Caribbean

The Best All-Inclusive Resorts for Food Lovers

All-inclusive beach resorts have levelled up — and their culinary programs are stealing the spotlight.

Beach vacations and good food haven’t always gone hand in hand (we’re looking at you, 24/7 buffet). But that’s changing: a new wave of luxury all-inclusive resorts is investing in culinary talent, regionally rooted menus and elevated dining experiences that rival the best urban restaurants.

 

UNICO 20°87° Hotel Riviera Maya, Mexico

UNICO 20°87° has redefined what “all-inclusive” can mean by putting culinary creativity front and centre. The resort’s Chef-in-Residence program invites Mexico’s top chefs to take complete control of Cueva Siete, its flagship restaurant. The latest resident, Gerardo Vázquez Lugo — celebrated for his mastery of traditional Mexican cuisine — brings a deeply regional Yucatecan menu that highlights local ingredients like jicama, plantain, purslane and achiote. This is destination dining inside an all-inclusive resort, and it’s one of the most ambitious food programs in the Caribbean.

Cocina de Autor Los Cabos
Cocina de Autor Los Cabos

Grand Velas Los Cabos, Baja California Sur, Mexico

Grand Velas has long been the gold standard for luxury all-inclusive dining, and Los Cabos is its crown jewel.
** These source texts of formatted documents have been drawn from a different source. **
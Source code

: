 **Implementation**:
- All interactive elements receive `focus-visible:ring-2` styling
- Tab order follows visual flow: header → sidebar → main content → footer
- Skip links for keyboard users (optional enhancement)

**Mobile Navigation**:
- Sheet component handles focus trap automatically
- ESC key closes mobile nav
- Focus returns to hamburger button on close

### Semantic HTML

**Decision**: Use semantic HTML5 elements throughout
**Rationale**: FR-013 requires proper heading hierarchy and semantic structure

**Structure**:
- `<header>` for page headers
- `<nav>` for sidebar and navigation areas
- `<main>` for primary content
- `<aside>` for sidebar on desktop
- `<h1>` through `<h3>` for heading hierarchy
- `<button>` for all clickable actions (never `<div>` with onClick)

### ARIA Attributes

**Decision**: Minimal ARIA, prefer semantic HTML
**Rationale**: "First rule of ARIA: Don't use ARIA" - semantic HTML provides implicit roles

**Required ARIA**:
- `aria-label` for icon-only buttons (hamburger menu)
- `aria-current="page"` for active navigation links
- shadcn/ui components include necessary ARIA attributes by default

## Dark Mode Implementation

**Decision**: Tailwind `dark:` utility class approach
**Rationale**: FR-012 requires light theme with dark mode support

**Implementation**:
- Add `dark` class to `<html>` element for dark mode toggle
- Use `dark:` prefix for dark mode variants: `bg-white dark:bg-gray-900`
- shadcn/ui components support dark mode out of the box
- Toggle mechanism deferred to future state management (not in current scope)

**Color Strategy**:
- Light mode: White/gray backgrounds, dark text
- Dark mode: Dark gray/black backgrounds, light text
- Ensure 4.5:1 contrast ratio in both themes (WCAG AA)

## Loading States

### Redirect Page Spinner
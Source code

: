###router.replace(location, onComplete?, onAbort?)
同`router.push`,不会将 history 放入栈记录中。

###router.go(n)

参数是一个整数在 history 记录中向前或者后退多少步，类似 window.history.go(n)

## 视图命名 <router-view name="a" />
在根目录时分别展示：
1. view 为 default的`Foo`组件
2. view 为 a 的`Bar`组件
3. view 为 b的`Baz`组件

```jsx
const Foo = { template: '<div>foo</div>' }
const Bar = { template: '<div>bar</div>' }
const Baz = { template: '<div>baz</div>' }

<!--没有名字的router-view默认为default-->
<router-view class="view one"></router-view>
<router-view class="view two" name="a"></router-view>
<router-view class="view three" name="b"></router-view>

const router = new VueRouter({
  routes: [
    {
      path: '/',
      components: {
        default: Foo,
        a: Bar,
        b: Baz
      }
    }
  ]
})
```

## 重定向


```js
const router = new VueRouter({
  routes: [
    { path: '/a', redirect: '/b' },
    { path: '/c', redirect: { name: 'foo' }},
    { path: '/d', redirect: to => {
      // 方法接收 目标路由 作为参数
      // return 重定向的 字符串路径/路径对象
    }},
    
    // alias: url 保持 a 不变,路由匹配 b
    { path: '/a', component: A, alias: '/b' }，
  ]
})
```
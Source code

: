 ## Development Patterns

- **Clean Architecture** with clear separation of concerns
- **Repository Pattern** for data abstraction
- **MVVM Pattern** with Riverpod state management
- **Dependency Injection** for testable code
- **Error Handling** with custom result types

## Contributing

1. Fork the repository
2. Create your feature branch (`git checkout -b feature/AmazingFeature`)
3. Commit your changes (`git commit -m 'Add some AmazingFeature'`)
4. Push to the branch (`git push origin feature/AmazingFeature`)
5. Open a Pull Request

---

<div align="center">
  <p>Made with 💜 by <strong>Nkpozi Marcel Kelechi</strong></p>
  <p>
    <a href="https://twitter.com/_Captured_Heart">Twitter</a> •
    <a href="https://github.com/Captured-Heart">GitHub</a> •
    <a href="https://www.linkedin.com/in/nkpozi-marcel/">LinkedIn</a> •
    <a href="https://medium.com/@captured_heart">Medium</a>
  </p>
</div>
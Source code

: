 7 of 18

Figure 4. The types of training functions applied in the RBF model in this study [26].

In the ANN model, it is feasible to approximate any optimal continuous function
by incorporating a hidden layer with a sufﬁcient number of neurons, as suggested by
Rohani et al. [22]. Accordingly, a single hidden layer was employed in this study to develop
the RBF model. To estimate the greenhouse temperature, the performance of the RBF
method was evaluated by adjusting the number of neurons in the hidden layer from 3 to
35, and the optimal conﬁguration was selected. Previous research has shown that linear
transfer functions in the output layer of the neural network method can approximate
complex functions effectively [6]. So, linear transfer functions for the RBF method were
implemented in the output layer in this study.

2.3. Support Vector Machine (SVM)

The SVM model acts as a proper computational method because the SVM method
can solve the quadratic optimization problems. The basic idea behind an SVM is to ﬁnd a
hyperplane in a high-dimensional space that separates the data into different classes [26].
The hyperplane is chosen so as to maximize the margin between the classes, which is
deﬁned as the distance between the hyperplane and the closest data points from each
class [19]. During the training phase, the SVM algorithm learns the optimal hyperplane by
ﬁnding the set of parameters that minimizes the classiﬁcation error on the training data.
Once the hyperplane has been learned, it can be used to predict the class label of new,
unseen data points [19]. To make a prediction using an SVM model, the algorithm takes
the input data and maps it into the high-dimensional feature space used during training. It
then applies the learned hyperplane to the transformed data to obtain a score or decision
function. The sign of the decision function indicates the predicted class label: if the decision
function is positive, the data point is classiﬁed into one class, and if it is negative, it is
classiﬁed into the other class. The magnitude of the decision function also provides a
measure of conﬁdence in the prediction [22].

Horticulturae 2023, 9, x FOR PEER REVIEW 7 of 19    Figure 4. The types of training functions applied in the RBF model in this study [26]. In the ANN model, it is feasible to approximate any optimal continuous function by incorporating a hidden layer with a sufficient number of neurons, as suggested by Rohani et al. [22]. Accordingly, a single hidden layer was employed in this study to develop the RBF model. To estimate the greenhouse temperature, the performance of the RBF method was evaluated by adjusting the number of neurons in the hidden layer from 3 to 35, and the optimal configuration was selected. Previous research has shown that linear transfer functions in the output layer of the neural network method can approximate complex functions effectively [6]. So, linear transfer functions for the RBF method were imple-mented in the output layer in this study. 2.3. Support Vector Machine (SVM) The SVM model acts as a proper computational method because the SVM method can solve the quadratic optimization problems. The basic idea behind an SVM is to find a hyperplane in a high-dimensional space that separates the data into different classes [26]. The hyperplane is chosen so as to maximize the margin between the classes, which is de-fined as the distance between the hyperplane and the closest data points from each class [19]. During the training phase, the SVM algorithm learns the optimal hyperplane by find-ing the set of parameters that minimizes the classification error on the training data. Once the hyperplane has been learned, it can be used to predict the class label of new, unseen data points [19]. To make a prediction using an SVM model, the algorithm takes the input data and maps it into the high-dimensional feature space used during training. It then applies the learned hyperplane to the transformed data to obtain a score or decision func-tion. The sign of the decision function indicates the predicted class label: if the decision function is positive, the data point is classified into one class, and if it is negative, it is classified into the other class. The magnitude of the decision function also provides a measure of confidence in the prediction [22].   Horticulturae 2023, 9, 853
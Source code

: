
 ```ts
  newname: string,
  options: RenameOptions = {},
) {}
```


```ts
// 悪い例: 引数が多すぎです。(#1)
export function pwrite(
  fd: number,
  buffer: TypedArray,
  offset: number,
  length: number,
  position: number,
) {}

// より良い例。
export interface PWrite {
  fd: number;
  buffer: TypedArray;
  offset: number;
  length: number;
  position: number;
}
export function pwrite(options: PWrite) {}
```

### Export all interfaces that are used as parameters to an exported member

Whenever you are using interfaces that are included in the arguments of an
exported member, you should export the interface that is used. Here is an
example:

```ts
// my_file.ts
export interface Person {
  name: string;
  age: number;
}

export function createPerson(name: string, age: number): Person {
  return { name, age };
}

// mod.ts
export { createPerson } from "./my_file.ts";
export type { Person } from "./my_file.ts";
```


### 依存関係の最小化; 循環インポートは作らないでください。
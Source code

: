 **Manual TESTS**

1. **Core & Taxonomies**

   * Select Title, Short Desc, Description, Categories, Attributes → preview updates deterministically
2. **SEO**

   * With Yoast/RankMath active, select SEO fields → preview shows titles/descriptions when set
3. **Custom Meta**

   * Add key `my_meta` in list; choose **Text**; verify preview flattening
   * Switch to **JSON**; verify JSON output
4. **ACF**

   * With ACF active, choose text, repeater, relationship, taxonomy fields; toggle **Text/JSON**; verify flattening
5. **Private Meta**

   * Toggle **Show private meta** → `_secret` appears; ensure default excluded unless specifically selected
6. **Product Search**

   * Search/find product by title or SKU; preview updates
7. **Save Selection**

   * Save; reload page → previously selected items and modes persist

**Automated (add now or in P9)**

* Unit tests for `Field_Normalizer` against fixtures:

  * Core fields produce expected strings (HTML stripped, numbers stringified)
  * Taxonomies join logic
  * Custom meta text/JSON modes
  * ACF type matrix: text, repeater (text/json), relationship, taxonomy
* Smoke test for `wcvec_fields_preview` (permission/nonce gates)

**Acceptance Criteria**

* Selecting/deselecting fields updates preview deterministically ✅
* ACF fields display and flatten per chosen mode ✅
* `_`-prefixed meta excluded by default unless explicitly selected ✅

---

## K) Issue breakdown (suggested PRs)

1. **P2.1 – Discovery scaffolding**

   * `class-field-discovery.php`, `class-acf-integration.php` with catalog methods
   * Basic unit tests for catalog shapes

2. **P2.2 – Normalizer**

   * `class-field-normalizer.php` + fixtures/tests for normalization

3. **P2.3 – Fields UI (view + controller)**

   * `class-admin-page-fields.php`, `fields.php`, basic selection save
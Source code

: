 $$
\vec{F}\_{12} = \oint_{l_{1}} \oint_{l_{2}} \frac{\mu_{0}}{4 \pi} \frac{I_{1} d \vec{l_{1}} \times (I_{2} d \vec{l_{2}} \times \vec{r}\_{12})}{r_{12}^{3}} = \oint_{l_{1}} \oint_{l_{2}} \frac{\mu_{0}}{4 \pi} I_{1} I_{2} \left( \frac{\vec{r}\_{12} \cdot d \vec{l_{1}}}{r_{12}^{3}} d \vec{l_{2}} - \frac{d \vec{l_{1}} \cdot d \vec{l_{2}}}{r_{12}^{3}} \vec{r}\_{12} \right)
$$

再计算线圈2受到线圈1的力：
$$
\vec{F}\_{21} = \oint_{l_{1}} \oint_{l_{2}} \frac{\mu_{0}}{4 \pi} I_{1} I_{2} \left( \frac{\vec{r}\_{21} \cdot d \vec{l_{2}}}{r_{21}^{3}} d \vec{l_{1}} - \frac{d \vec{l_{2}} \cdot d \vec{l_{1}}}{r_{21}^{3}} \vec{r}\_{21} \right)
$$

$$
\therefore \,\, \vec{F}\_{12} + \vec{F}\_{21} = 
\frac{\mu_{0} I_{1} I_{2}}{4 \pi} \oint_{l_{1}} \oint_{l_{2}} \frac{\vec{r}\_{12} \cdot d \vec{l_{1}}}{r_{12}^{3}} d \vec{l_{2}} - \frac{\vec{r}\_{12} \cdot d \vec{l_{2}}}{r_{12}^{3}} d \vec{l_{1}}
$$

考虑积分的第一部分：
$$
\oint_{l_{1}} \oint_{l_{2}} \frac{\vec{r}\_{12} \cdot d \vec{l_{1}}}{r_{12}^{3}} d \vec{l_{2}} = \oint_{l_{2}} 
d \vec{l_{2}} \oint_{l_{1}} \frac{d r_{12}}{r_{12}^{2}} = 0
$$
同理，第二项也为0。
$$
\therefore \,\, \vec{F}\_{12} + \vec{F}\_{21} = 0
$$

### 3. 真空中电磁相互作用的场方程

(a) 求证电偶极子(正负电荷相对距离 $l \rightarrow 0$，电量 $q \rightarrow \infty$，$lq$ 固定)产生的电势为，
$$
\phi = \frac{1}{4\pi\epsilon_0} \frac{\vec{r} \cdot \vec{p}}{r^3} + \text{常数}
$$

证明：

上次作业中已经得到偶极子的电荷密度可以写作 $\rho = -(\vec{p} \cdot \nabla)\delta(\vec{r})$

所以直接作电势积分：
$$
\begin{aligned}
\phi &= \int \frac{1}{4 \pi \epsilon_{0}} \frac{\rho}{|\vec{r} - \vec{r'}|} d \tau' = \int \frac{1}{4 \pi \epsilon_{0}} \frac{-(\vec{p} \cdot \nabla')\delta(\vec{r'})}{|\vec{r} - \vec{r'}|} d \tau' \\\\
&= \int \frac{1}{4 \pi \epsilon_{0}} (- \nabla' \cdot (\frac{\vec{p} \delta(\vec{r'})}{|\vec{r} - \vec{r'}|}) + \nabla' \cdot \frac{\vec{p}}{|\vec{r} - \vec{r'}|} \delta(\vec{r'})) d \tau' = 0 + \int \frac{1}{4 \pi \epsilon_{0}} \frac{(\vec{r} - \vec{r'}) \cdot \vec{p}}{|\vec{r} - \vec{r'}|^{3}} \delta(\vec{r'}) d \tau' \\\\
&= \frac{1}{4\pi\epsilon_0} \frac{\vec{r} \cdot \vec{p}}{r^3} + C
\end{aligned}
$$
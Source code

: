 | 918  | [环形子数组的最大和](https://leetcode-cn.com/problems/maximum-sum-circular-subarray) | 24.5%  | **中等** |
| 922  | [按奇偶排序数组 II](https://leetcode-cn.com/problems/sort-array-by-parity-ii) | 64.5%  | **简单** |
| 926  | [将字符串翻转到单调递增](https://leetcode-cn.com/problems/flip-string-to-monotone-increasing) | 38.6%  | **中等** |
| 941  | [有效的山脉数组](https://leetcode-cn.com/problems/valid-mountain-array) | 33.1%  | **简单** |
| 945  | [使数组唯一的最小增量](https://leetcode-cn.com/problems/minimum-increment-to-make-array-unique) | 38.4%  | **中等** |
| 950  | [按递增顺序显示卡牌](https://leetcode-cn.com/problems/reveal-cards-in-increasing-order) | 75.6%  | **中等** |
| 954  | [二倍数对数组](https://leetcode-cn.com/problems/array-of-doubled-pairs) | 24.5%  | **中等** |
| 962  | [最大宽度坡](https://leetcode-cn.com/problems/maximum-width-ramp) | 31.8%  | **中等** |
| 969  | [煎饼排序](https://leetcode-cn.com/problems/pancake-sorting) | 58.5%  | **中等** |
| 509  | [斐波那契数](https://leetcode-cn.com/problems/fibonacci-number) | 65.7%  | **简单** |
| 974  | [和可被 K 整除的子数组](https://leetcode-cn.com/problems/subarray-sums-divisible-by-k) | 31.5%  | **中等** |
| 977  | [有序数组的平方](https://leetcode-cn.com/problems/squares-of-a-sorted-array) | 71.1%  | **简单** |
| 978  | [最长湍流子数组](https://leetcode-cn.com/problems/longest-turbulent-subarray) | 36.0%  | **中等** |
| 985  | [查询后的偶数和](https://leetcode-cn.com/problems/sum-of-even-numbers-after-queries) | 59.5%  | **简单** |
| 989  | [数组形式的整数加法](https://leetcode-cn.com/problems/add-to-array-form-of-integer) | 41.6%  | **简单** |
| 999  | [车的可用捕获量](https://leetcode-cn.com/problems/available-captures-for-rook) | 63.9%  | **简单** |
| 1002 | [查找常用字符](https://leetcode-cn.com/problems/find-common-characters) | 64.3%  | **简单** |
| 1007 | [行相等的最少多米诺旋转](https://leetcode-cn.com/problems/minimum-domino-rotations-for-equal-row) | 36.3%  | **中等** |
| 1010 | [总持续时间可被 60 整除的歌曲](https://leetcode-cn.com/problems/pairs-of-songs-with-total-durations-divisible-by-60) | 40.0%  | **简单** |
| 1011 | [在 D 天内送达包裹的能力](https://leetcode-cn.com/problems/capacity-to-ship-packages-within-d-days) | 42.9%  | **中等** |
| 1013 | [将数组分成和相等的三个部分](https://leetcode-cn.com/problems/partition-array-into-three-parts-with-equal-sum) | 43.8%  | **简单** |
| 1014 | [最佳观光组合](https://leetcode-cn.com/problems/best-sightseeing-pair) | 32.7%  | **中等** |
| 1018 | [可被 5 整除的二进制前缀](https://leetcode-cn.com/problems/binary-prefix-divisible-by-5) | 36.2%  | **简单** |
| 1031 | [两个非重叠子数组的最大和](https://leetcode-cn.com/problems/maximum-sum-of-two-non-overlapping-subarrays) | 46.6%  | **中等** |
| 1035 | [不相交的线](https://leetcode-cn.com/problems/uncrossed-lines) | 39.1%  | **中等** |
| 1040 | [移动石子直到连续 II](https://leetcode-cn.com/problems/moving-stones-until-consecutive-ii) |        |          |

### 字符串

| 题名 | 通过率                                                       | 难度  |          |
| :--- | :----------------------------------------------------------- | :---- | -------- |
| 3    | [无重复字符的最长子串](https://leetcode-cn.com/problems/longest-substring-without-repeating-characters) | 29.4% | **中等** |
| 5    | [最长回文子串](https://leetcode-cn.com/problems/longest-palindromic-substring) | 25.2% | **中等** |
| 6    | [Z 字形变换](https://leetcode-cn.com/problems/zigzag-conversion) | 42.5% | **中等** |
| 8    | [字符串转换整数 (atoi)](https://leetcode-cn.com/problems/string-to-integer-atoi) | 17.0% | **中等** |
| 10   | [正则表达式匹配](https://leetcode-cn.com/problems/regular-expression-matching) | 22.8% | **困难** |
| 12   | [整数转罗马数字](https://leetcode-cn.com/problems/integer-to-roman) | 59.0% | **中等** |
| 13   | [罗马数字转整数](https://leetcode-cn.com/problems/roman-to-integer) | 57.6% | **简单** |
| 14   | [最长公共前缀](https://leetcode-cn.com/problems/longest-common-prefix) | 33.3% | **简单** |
Here, guests can experience Cocina de Autor, one of the world’s only Michelin-starred restaurants located within an all-inclusive resort. The tasting menu is a sophisticated, technique-driven journey through Baja flavours, complemented by a global wine list that spotlights Mexican vintners. Across the property’s seven restaurants — from French fine dining to addictive beachfront ceviches — the culinary bar is set impressively high.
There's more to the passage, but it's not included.